The Civil War still has a strong hold on many people, and many people’s sense of place.

Families were divided as sons fought on both sides. Sons and fathers did not come home. Homes and towns were pilfered and burned. The Confederate States were a homeland for many people. Slavery itself was a tremendous moral issue we as a nation had to deal with and live through—the Civil War was just a flashpoint in a nation’s conscience that culminated again in the Civil Rights movement, and got us to where we are. It was a time when the nation was divided and fought amongst itself,

Civil war monuments cause people to think of the past and all the bloodshed that went on as one system was obliterated and we moved towards where we are today.

There are powerful sensations, an energy if you will, some of us get from these places and the stories of people’s lives that went on there, long ago. Its all a part of America.

Some people, I suppose, commemorate the Holocaust. We don’t keep up the old camps in Nazi Germany because we like what went on there or long to return to it, but because it is something we lived through, even though they were places of death and human desecration.
Holocaust survivors still return to these places.

I will give you, however, that it is true that blacks in the rural south mostly after the civil war and through the civil rights movement were indeed caricatured and de-humanized ind demeaning ways, by the Ku Klux Klan and others treated like Jews were in the days of the Nazi pogroms

And yes, it is true that white Americans which dominate American history were subjugators of other peoples, such as blacks and native Americans—paradoxically while writing profound documents about liberty, freedom, and the dignity of all persons,

But the only thing that truly is like the holocaust in American history is, perhaps, the Prisoner of War camps BOTH the North and South had during and after the civil war, and I emphasize that they were particularly horrible and holocaust-like for black soldiers who were captured by southerners.

JLeslie's avatar

@Yellowdog I don’t like people throwing around the Holocaust and Hitler either, but I do think I go a little farther than you in the comparison to slavery. Black Americans were in a sort of prison. They were owned by people, so the place where they lived was a prison camp for them. Their skin was the same as having to wear a star on their sleeve. If a white person decided to harm, rape, or kill a slave there was no punishment.

America brought in black slaves rather than white indentured servants from other countries because it would be easier to spot a black person trying to escape. Black persons in the wrong place at the wrong time would be suspicious, they would stand out. Although they did have an advantage in the dark having darker skin, but they risked torture and death as punishment if caught.

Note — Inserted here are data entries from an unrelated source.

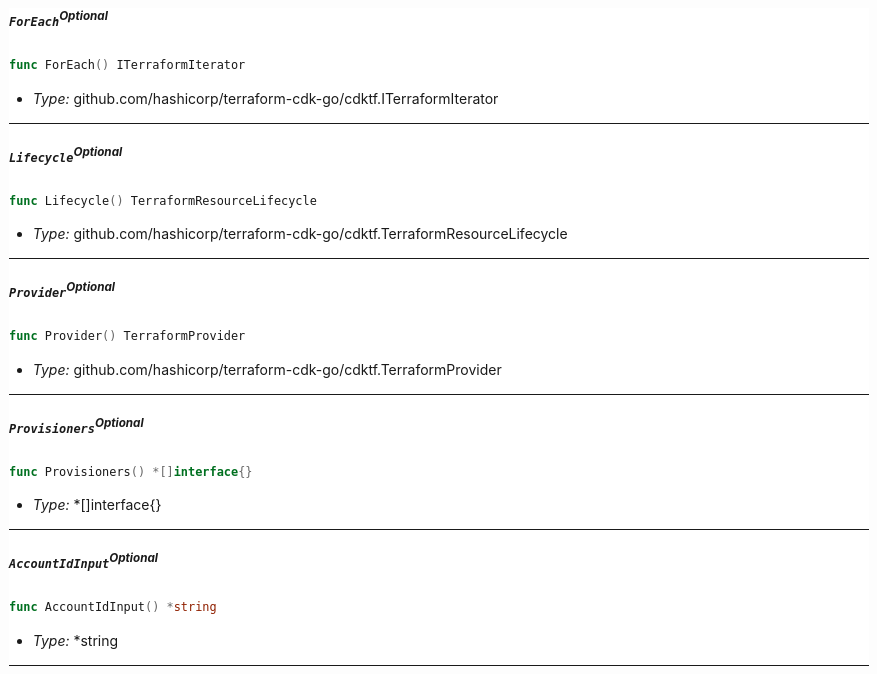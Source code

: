
##### `ForEach`<sup>Optional</sup> <a name="ForEach" id="@cdktf/provider-cloudflare.customPages.CustomPages.property.forEach"></a>

```go
func ForEach() ITerraformIterator
```

- *Type:* github.com/hashicorp/terraform-cdk-go/cdktf.ITerraformIterator

---

##### `Lifecycle`<sup>Optional</sup> <a name="Lifecycle" id="@cdktf/provider-cloudflare.customPages.CustomPages.property.lifecycle"></a>

```go
func Lifecycle() TerraformResourceLifecycle
```

- *Type:* github.com/hashicorp/terraform-cdk-go/cdktf.TerraformResourceLifecycle

---

##### `Provider`<sup>Optional</sup> <a name="Provider" id="@cdktf/provider-cloudflare.customPages.CustomPages.property.provider"></a>

```go
func Provider() TerraformProvider
```

- *Type:* github.com/hashicorp/terraform-cdk-go/cdktf.TerraformProvider

---

##### `Provisioners`<sup>Optional</sup> <a name="Provisioners" id="@cdktf/provider-cloudflare.customPages.CustomPages.property.provisioners"></a>

```go
func Provisioners() *[]interface{}
```

- *Type:* *[]interface{}

---

##### `AccountIdInput`<sup>Optional</sup> <a name="AccountIdInput" id="@cdktf/provider-cloudflare.customPages.CustomPages.property.accountIdInput"></a>

```go
func AccountIdInput() *string
```

- *Type:* *string

---
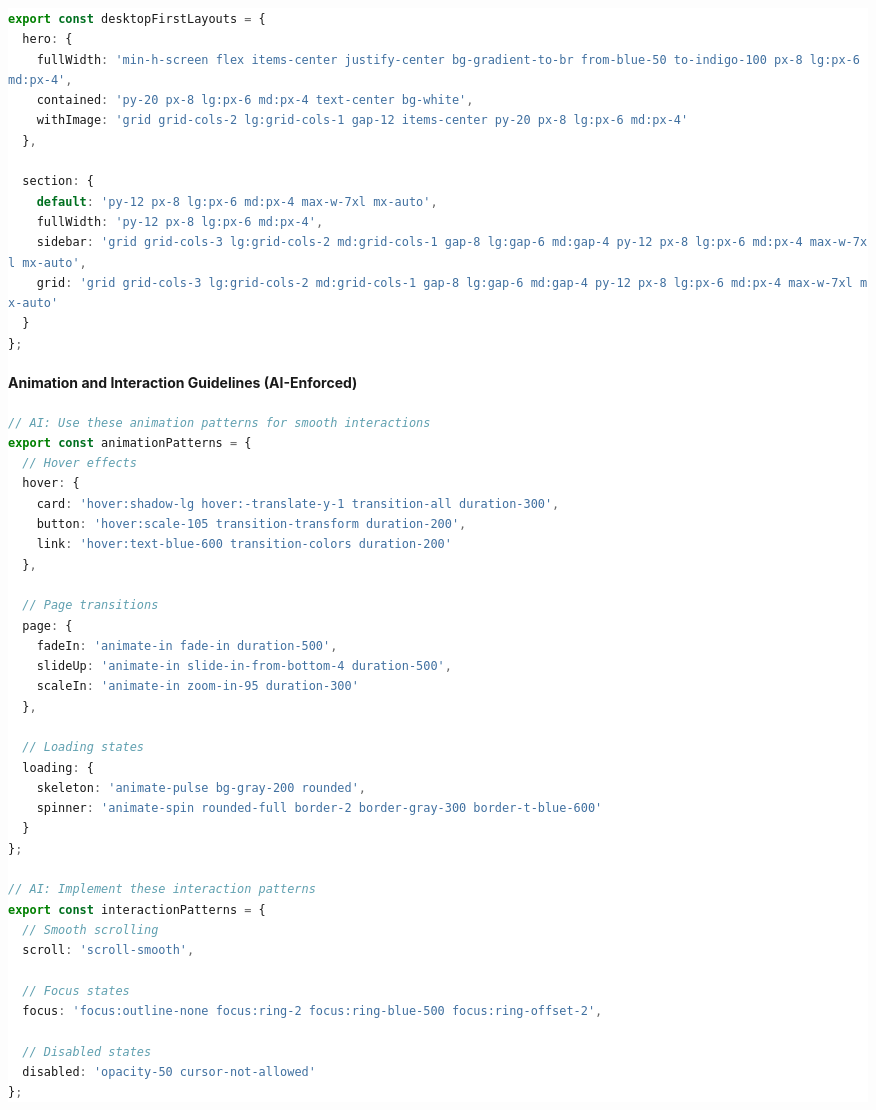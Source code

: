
 ```typescript
export const desktopFirstLayouts = {
  hero: {
    fullWidth: 'min-h-screen flex items-center justify-center bg-gradient-to-br from-blue-50 to-indigo-100 px-8 lg:px-6 md:px-4',
    contained: 'py-20 px-8 lg:px-6 md:px-4 text-center bg-white',
    withImage: 'grid grid-cols-2 lg:grid-cols-1 gap-12 items-center py-20 px-8 lg:px-6 md:px-4'
  },
  
  section: {
    default: 'py-12 px-8 lg:px-6 md:px-4 max-w-7xl mx-auto',
    fullWidth: 'py-12 px-8 lg:px-6 md:px-4',
    sidebar: 'grid grid-cols-3 lg:grid-cols-2 md:grid-cols-1 gap-8 lg:gap-6 md:gap-4 py-12 px-8 lg:px-6 md:px-4 max-w-7xl mx-auto',
    grid: 'grid grid-cols-3 lg:grid-cols-2 md:grid-cols-1 gap-8 lg:gap-6 md:gap-4 py-12 px-8 lg:px-6 md:px-4 max-w-7xl mx-auto'
  }
};
```

#### Animation and Interaction Guidelines (AI-Enforced)
```typescript
// AI: Use these animation patterns for smooth interactions
export const animationPatterns = {
  // Hover effects
  hover: {
    card: 'hover:shadow-lg hover:-translate-y-1 transition-all duration-300',
    button: 'hover:scale-105 transition-transform duration-200',
    link: 'hover:text-blue-600 transition-colors duration-200'
  },
  
  // Page transitions
  page: {
    fadeIn: 'animate-in fade-in duration-500',
    slideUp: 'animate-in slide-in-from-bottom-4 duration-500',
    scaleIn: 'animate-in zoom-in-95 duration-300'
  },
  
  // Loading states
  loading: {
    skeleton: 'animate-pulse bg-gray-200 rounded',
    spinner: 'animate-spin rounded-full border-2 border-gray-300 border-t-blue-600'
  }
};

// AI: Implement these interaction patterns
export const interactionPatterns = {
  // Smooth scrolling
  scroll: 'scroll-smooth',
  
  // Focus states
  focus: 'focus:outline-none focus:ring-2 focus:ring-blue-500 focus:ring-offset-2',
  
  // Disabled states
  disabled: 'opacity-50 cursor-not-allowed'
};
```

There aren’t statues of Hitler or any of his henchmen in public squares in Germany or Europe that I know of. Walls and camps that still remain are memorials to honor those killed, and a museum to remember what should never happen again. Lee is not that.

Many white Southerners themselves talk about being proud of their confederate soldiers. By contrast Germans are embarrassed they had Nazis in their families. There are still Nazis in Germany, I’m not saying Germany doesn’t have its own WS still, it does, but the overwhelming feeling among the citizenry and government is to squash any hints of it. No one can fly a Nazi flag, or draw or wear a swastika, because they understand how that is terrorism for the people who are targeted.

Let’s say white Christians became targeted and the symbol was a fish with an X over it, and there are churches being burned down, some white Christian families have parents killed right in front of their children, and then the children are kept as prisoners and labor by the people who killed their parents. As you travel around people have the fishX on their houses, on top of state houses, and some of the leaders of the movement are honored with statues. That’s what it’s like for blacks and Jews. A little bit of reminders or terror, or at least wondering if that guy is just a proud southerner, or does he hate me, as they walk around parts of this country.

I don’t say Trump is Hitler, but I would say what the black people endured in our country as slaves is like Hitler.